Datena ainda não bateu o martelo, mas afirmou ao Metrópoles que pretende definir o futuro político nos próximos dias. Caso opte pela candidatura, ele disse que negociará os termos da participação nos programas que apresenta na Empresa Brasil de Comunicação (EBC).
A legislação eleitoral determina que pré-candidatos não podem participar de programas de rádio e televisão a partir de 30 de junho. Segundo o apresentador, se decidir concorrer, buscará uma “saída amigável” com a EBC para evitar um rompimento contratual e tentar até mesmo um afastamento temporário das atrações até o fim das eleições.

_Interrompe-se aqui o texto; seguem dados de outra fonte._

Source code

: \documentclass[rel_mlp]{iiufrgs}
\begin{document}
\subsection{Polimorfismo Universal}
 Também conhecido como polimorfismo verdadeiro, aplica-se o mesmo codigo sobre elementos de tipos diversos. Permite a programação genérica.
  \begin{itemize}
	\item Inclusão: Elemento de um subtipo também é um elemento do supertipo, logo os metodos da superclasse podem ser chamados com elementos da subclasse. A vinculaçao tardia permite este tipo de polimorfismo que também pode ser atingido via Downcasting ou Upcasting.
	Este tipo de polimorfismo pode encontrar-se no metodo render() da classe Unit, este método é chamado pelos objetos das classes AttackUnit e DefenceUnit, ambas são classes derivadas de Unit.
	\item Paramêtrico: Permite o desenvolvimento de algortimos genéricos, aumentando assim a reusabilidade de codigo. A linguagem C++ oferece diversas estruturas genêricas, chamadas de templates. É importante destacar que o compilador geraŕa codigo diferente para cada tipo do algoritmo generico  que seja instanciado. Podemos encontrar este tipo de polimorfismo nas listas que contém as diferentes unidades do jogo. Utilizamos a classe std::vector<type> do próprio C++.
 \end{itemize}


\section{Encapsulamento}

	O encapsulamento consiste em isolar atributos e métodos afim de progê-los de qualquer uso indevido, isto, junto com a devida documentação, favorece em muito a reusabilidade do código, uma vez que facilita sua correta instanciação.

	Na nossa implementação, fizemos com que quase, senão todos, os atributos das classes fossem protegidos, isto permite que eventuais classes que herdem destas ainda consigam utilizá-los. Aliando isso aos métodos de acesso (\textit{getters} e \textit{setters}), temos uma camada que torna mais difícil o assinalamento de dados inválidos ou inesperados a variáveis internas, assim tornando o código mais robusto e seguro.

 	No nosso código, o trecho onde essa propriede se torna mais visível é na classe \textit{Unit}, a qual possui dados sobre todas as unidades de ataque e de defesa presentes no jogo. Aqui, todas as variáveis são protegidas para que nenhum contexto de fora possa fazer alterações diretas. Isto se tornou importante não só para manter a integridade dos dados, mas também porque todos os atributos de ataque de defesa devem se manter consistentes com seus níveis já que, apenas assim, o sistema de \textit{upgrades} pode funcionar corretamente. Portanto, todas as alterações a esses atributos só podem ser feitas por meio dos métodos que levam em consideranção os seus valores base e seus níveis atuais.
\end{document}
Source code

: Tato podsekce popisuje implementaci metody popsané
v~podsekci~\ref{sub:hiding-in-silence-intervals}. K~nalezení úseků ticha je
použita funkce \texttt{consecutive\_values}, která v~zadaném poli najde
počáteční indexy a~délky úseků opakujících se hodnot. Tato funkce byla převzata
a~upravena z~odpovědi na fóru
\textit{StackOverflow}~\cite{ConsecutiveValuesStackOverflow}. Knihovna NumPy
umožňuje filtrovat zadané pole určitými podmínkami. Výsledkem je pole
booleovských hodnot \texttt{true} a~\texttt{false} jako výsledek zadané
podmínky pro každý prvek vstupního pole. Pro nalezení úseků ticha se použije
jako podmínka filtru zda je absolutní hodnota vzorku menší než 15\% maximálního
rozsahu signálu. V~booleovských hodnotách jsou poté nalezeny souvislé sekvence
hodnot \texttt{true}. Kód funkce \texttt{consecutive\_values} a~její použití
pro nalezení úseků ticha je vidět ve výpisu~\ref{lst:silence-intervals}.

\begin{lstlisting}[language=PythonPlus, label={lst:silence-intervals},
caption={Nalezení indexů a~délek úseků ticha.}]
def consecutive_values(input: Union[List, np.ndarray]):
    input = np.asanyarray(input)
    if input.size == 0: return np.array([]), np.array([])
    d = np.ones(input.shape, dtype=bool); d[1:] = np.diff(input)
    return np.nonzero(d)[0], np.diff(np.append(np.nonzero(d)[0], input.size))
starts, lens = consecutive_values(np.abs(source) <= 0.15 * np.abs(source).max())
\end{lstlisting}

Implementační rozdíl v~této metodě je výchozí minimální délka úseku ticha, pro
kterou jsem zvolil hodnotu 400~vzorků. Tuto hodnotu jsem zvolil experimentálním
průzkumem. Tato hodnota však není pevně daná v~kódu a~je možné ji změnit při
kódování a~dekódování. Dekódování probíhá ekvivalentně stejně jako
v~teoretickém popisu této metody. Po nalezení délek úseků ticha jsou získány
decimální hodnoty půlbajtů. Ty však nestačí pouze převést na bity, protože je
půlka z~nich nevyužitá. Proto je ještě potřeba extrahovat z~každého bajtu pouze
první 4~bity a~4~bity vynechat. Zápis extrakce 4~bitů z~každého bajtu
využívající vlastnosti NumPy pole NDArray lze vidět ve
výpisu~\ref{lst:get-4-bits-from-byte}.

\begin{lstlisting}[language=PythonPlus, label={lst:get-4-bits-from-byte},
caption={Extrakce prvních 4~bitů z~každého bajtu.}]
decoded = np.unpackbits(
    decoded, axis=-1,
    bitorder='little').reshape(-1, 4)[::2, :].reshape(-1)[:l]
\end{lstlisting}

Atualmente, Datena comanda os programas “Alô, Alô, Brasil”, veiculado pela Rádio Nacional, e “Na Mesa com Datena”, exibido pela TV Brasil.
Contratado pela EBC no início deste ano, o jornalista aceitou um convite da direção do conglomerado federal de comunicação, endossado pelo presidente Luiz Inácio Lula da Silva (PT).
As duas atrações estrearam em fevereiro, e Geraldo Alckmin foi o primeiro entrevistado do apresentador no “Na Mesa com Datena”.
O PSB pretende apostar em uma eventual candidatura de Datena, com foco na área de segurança pública, tema frequente em sua trajetória profissional e nos programas que comandou ao longo da carreira. O apresentador, inclusive, tem aparecido em peças publicitárias da sigla.
A mais recente tentativa de Datena de conquistar um cargo político ocorreu em 2024, quando disputou a Prefeitura de São Paulo pelo PSDB.
Ele terminou a eleição em quinto lugar, mas a campanha ficou marcada pelo episódio em que o jornalista deu uma cadeirada em Pablo Marçal durante um debate promovido pela TV Cultura.